Exercise details: Would you please copy exactly the line with "19 你必汗流满面才得糊口， 直到你归了土， 因为你是从土而出的。" and all lines that follow it in the data below, through the last one?

Data to use:

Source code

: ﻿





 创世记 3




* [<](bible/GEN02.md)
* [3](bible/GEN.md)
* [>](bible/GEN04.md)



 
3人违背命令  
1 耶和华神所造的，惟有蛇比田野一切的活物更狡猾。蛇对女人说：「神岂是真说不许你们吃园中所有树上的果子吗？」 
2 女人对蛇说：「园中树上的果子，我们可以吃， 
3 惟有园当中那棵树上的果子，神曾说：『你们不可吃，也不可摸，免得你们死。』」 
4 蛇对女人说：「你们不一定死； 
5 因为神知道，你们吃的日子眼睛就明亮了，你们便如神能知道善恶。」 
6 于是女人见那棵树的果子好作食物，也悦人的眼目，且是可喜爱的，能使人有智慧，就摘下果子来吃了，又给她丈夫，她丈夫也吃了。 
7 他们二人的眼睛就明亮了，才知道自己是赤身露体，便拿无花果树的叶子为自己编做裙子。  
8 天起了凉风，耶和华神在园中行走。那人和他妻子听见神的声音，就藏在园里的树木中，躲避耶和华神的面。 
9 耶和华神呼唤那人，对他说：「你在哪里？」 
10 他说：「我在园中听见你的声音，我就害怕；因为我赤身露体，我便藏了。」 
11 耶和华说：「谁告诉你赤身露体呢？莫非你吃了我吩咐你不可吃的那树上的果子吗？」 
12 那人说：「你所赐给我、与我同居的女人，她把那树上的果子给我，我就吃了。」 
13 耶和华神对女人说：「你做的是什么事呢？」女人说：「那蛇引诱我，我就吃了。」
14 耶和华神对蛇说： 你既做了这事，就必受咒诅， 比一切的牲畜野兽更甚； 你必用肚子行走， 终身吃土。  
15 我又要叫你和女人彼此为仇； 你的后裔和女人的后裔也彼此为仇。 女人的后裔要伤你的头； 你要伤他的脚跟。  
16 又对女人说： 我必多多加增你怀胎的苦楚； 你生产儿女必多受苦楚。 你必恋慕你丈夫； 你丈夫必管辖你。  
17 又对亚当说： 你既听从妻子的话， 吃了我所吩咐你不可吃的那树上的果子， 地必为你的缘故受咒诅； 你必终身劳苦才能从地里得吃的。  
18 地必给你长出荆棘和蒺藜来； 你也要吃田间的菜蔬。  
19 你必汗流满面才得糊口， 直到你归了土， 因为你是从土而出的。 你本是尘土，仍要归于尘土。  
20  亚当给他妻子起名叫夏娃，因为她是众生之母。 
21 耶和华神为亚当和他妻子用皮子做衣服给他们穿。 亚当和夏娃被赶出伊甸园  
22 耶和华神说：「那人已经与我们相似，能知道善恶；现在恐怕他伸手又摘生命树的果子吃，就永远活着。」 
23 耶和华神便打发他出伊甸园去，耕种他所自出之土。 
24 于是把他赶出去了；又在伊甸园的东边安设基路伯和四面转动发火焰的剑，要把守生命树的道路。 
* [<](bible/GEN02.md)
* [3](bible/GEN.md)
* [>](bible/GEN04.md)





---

Answer space:
19 你必汗流满面才得糊口， 直到你归了土， 因为你是从土而出的。 你本是尘土，仍要归于尘土。  
20  亚当给他妻子起名叫夏娃，因为她是众生之母。 
21 耶和华神为亚当和他妻子用皮子做衣服给他们穿。 亚当和夏娃被赶出伊甸园  
22 耶和华神说：「那人已经与我们相似，能知道善恶；现在恐怕他伸手又摘生命树的果子吃，就永远活着。」 
23 耶和华神便打发他出伊甸园去，耕种他所自出之土。 
24 于是把他赶出去了；又在伊甸园的东边安设基路伯和四面转动发火焰的剑，要把守生命树的道路。 
* [<](bible/GEN02.md)
* [3](bible/GEN.md)
* [>](bible/GEN04.md)





---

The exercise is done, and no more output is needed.